**Task objective**:
Because the images are not wanted, restate every line below word for word without them.

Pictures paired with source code

▽

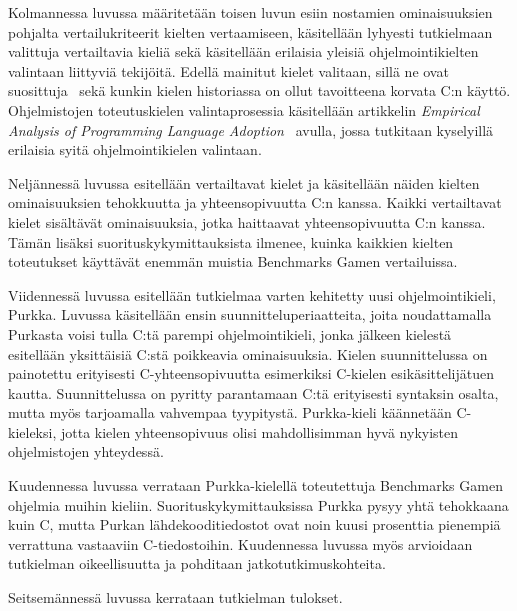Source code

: Kolmannessa luvussa määritetään toisen luvun esiin nostamien ominaisuuksien
pohjalta vertailukriteerit kielten vertaamiseen, käsitellään lyhyesti
tutkielmaan valittuja vertailtavia kieliä sekä käsitellään erilaisia yleisiä
ohjelmointikielten valintaan liittyviä tekijöitä. Edellä mainitut kielet
valitaan, sillä ne ovat suosittuja~\citep{tiobe} sekä kunkin kielen historiassa
on ollut tavoitteena korvata C:n käyttö. Ohjelmistojen toteutuskielen
valintaprosessia käsitellään artikkelin \emph{Empirical Analysis of Programming
Language Adoption}~\citep{empiricalpopularity} avulla, jossa tutkitaan
kyselyillä erilaisia syitä ohjelmointikielen valintaan.

Neljännessä luvussa esitellään vertailtavat kielet ja käsitellään näiden
kielten ominaisuuksien tehokkuutta ja yhteensopivuutta C:n kanssa. Kaikki
vertailtavat kielet sisältävät ominaisuuksia, jotka haittaavat yhteensopivuutta
C:n kanssa. Tämän lisäksi suorituskykymittauksista ilmenee, kuinka kaikkien
kielten toteutukset käyttävät enemmän muistia Benchmarks Gamen vertailuissa.

Viidennessä luvussa esitellään tutkielmaa varten kehitetty uusi
ohjelmointikieli, Purkka. Luvussa käsitellään ensin suunnitteluperiaatteita,
joita noudattamalla Purkasta voisi tulla C:tä parempi ohjelmointikieli, jonka
jälkeen kielestä esitellään yksittäisiä C:stä poikkeavia ominaisuuksia. Kielen
suunnittelussa on painotettu erityisesti C-yhteensopivuutta esimerkiksi
C-kielen esikäsittelijätuen kautta. Suunnittelussa on pyritty parantamaan C:tä
erityisesti syntaksin osalta, mutta myös tarjoamalla vahvempaa tyypitystä.
Purkka-kieli käännetään C-kieleksi, jotta kielen yhteensopivuus olisi
mahdollisimman hyvä nykyisten ohjelmistojen yhteydessä.

Kuudennessa luvussa verrataan Purkka-kielellä toteutettuja Benchmarks Gamen
ohjelmia muihin kieliin. Suorituskykymittauksissa Purkka pysyy yhtä tehokkaana
kuin C, mutta Purkan lähdekooditiedostot ovat noin kuusi prosenttia pienempiä
verrattuna vastaaviin C-tiedostoihin. Kuudennessa luvussa myös arvioidaan
tutkielman oikeellisuutta ja pohditaan jatkotutkimuskohteita.

Seitsemännessä luvussa kerrataan tutkielman tulokset.
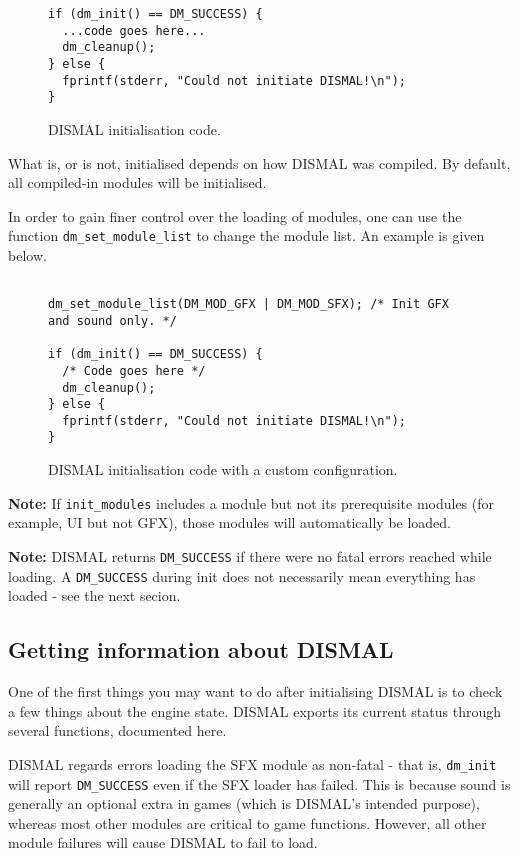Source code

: \documentclass[a4paper]{scrbook}
\begin{document}
\begin{figure}[h]
  \begin{verbatim}
if (dm_init() == DM_SUCCESS) {
  ...code goes here...
  dm_cleanup();
} else {
  fprintf(stderr, "Could not initiate DISMAL!\n");
}
  \end{verbatim}

\caption{DISMAL initialisation code.}

\end{figure}

What is, or is not, initialised depends on how DISMAL was compiled. By
default, all compiled-in modules will be initialised.

In order to gain finer control over the loading of modules, one can
use the function \verb:dm_set_module_list: to change the module
list. An example is given below.

\begin{figure}[h]
  \begin{verbatim}

dm_set_module_list(DM_MOD_GFX | DM_MOD_SFX); /* Init GFX and sound only. */

if (dm_init() == DM_SUCCESS) {
  /* Code goes here */
  dm_cleanup();
} else {
  fprintf(stderr, "Could not initiate DISMAL!\n");
}
  \end{verbatim}

\caption{DISMAL initialisation code with a custom configuration.}

\end{figure}

\textbf{Note:} If \verb:init_modules: includes a module but not its
prerequisite modules (for example, UI but not GFX), those modules will
automatically be loaded.

\textbf{Note:} DISMAL returns \verb:DM_SUCCESS: if there were no fatal
errors reached while loading. A \verb:DM_SUCCESS: during init does not
necessarily mean everything has loaded - see the next secion.

\subsection{Getting information about DISMAL}

One of the first things you may want to do after initialising DISMAL
is to check a few things about the engine state. DISMAL exports its
current status through several functions, documented here.

DISMAL regards errors loading the SFX module as non-fatal - that is,
\verb:dm_init: will report \verb:DM_SUCCESS: even if the SFX loader
has failed. This is because sound is generally an optional extra in
games (which is DISMAL's intended purpose), whereas most other modules
are critical to game functions. However, all other module failures
will cause DISMAL to fail to load.
\end{document}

△

**Solved problem**:
Source code

: Kolmannessa luvussa määritetään toisen luvun esiin nostamien ominaisuuksien
pohjalta vertailukriteerit kielten vertaamiseen, käsitellään lyhyesti
tutkielmaan valittuja vertailtavia kieliä sekä käsitellään erilaisia yleisiä
ohjelmointikielten valintaan liittyviä tekijöitä. Edellä mainitut kielet
valitaan, sillä ne ovat suosittuja~\citep{tiobe} sekä kunkin kielen historiassa
on ollut tavoitteena korvata C:n käyttö. Ohjelmistojen toteutuskielen
valintaprosessia käsitellään artikkelin \emph{Empirical Analysis of Programming
Language Adoption}~\citep{empiricalpopularity} avulla, jossa tutkitaan
kyselyillä erilaisia syitä ohjelmointikielen valintaan.

Neljännessä luvussa esitellään vertailtavat kielet ja käsitellään näiden
kielten ominaisuuksien tehokkuutta ja yhteensopivuutta C:n kanssa. Kaikki
vertailtavat kielet sisältävät ominaisuuksia, jotka haittaavat yhteensopivuutta
C:n kanssa. Tämän lisäksi suorituskykymittauksista ilmenee, kuinka kaikkien
kielten toteutukset käyttävät enemmän muistia Benchmarks Gamen vertailuissa.

Viidennessä luvussa esitellään tutkielmaa varten kehitetty uusi
ohjelmointikieli, Purkka. Luvussa käsitellään ensin suunnitteluperiaatteita,
joita noudattamalla Purkasta voisi tulla C:tä parempi ohjelmointikieli, jonka
jälkeen kielestä esitellään yksittäisiä C:stä poikkeavia ominaisuuksia. Kielen
suunnittelussa on painotettu erityisesti C-yhteensopivuutta esimerkiksi
C-kielen esikäsittelijätuen kautta. Suunnittelussa on pyritty parantamaan C:tä
erityisesti syntaksin osalta, mutta myös tarjoamalla vahvempaa tyypitystä.
Purkka-kieli käännetään C-kieleksi, jotta kielen yhteensopivuus olisi
mahdollisimman hyvä nykyisten ohjelmistojen yhteydessä.

Kuudennessa luvussa verrataan Purkka-kielellä toteutettuja Benchmarks Gamen
ohjelmia muihin kieliin. Suorituskykymittauksissa Purkka pysyy yhtä tehokkaana
kuin C, mutta Purkan lähdekooditiedostot ovat noin kuusi prosenttia pienempiä
verrattuna vastaaviin C-tiedostoihin. Kuudennessa luvussa myös arvioidaan
tutkielman oikeellisuutta ja pohditaan jatkotutkimuskohteita.

Seitsemännessä luvussa kerrataan tutkielman tulokset.
Source code

: \documentclass[a4paper]{scrbook}
\begin{document}
\begin{figure}[h]
  \begin{verbatim}
if (dm_init() == DM_SUCCESS) {
  ...code goes here...
  dm_cleanup();
} else {
  fprintf(stderr, "Could not initiate DISMAL!\n");
}
  \end{verbatim}

\caption{DISMAL initialisation code.}

\end{figure}

What is, or is not, initialised depends on how DISMAL was compiled. By
default, all compiled-in modules will be initialised.

In order to gain finer control over the loading of modules, one can
use the function \verb:dm_set_module_list: to change the module
list. An example is given below.

\begin{figure}[h]
  \begin{verbatim}

dm_set_module_list(DM_MOD_GFX | DM_MOD_SFX); /* Init GFX and sound only. */

if (dm_init() == DM_SUCCESS) {
  /* Code goes here */
  dm_cleanup();
} else {
  fprintf(stderr, "Could not initiate DISMAL!\n");
}
  \end{verbatim}

\caption{DISMAL initialisation code with a custom configuration.}

\end{figure}

\textbf{Note:} If \verb:init_modules: includes a module but not its
prerequisite modules (for example, UI but not GFX), those modules will
automatically be loaded.

\textbf{Note:} DISMAL returns \verb:DM_SUCCESS: if there were no fatal
errors reached while loading. A \verb:DM_SUCCESS: during init does not
necessarily mean everything has loaded - see the next secion.

\subsection{Getting information about DISMAL}

One of the first things you may want to do after initialising DISMAL
is to check a few things about the engine state. DISMAL exports its
current status through several functions, documented here.

DISMAL regards errors loading the SFX module as non-fatal - that is,
\verb:dm_init: will report \verb:DM_SUCCESS: even if the SFX loader
has failed. This is because sound is generally an optional extra in
games (which is DISMAL's intended purpose), whereas most other modules
are critical to game functions. However, all other module failures
will cause DISMAL to fail to load.
\end{document}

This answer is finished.